Last year’s grand final was the most gutless display from a quality team on the big day in recent history. Forget Port Adelaide’s 2007 defeat, that team never should have been there. Sydney was just as talented as Hawthorn but they were beaten by a team that was harder, tougher and more clinical than they were. The Swans were beaten by a memory of who they used to be.

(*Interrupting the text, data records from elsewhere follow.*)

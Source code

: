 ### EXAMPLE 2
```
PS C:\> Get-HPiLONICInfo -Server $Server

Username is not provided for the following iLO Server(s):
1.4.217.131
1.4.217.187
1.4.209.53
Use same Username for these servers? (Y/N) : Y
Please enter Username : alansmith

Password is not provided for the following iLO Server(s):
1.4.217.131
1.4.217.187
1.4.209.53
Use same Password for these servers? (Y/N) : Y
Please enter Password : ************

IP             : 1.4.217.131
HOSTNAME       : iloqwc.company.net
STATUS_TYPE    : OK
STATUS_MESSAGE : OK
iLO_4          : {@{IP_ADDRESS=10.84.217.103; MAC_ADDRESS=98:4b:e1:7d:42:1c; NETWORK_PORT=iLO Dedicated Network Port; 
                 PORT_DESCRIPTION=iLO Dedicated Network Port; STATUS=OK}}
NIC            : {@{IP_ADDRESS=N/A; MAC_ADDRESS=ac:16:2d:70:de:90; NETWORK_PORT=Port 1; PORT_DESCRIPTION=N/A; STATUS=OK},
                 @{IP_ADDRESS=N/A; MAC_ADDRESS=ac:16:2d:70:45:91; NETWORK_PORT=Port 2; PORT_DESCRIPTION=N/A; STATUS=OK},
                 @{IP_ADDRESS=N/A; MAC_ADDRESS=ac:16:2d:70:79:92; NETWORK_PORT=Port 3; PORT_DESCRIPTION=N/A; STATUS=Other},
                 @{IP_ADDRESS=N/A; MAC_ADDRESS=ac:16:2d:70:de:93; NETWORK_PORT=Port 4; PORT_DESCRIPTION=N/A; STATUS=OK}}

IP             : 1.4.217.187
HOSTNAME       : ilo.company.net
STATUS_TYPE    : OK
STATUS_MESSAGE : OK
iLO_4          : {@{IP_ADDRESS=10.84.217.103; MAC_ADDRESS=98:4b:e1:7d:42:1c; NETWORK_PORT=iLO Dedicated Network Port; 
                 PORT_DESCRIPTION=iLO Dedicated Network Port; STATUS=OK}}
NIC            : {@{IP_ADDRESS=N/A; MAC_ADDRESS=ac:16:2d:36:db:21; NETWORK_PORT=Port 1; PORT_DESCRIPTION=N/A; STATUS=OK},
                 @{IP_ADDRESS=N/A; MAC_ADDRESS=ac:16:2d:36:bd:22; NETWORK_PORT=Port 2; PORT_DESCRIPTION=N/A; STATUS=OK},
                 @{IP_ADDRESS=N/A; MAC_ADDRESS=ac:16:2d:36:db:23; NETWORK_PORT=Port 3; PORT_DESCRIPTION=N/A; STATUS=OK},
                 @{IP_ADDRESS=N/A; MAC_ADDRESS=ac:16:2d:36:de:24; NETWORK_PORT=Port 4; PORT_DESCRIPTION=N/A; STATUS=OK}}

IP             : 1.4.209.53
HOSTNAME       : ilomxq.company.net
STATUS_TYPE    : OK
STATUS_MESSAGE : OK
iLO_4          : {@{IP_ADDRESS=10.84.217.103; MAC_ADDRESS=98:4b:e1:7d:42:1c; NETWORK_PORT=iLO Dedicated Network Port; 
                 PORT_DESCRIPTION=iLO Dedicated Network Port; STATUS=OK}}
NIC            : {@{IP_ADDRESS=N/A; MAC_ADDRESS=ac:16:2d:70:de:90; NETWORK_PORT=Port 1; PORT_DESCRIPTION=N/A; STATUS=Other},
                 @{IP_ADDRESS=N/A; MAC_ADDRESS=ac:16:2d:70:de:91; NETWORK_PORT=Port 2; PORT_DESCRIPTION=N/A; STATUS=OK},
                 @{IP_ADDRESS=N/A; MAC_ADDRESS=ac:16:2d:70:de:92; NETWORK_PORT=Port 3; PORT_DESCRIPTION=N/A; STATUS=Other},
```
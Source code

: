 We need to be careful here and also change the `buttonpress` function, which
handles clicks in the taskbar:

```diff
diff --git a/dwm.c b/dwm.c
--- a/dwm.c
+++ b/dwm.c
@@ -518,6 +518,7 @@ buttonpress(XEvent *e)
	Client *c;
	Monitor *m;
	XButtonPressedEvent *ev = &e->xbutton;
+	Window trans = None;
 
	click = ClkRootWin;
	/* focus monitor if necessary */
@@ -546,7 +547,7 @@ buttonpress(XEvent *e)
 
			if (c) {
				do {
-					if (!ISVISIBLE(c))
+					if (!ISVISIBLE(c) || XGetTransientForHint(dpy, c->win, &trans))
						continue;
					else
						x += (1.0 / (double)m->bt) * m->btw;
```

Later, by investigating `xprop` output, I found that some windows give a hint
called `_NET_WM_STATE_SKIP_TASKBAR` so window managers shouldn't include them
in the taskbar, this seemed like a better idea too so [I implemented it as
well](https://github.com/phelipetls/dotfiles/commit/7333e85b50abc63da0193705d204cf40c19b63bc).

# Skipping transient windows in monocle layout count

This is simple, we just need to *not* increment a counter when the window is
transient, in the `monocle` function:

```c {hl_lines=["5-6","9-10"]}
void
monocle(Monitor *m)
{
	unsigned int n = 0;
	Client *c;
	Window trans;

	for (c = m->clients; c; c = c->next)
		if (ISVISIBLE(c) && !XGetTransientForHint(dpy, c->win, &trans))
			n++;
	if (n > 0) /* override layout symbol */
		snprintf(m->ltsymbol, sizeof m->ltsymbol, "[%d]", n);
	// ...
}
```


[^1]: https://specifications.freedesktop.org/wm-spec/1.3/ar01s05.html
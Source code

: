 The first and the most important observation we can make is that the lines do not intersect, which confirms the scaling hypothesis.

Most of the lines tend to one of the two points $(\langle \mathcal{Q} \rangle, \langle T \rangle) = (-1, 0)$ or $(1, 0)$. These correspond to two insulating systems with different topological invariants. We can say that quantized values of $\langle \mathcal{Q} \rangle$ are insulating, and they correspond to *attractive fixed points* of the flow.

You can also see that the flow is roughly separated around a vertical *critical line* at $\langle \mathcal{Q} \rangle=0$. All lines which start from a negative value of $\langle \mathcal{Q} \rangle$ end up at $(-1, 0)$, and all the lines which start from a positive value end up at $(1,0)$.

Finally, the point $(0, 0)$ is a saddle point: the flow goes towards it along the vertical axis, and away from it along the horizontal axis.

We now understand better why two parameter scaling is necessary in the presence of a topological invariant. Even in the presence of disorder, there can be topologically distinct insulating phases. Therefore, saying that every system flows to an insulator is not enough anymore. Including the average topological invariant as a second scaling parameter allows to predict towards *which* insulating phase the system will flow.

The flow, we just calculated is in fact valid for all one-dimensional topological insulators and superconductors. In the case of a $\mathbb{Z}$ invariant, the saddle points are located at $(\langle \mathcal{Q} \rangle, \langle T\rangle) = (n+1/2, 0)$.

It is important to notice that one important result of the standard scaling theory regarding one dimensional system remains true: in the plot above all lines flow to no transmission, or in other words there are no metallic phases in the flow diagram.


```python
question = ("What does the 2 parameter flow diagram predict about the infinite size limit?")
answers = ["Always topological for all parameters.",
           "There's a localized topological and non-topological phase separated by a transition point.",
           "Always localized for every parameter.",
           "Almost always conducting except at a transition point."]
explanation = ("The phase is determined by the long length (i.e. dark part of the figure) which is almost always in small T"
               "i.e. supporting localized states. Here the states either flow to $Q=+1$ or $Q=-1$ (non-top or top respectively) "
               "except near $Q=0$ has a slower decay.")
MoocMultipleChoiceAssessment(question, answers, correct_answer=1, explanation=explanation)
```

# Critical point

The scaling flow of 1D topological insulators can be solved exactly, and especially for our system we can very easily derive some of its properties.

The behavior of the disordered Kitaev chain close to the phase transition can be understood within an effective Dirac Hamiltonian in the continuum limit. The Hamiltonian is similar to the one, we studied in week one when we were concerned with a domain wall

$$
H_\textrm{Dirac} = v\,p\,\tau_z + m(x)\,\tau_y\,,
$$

2015 has been an understated debacle for the red and white. Given their respective lists, there is no universe in which Sydney should be behind the Bulldogs on the ladder after 19 rounds. A team that once prided itself on winning the hard ball, the Swans rank 11th in contested possession differential, behind the likes of Carlton and Melbourne. With Tippett, Franklin and Sam Reid in the fold, the Swans should be a dominant aerial team, yet they rank just 11th for marks inside 50 and a dismal 17th in contested marks (only the Daniel McStay-led Lions have taken fewer).

It’s not all over for the Swans. They have a creampuff fixture to end the season and will likely enter the finals in fourth spot riding a four-game winning streak. The likely qualifying final against Fremantle in Perth will be an ordeal, but not an inescapable one. Who knows? With everyone writing off the Swans, maybe they’ll rediscover themselves as underdogs once again.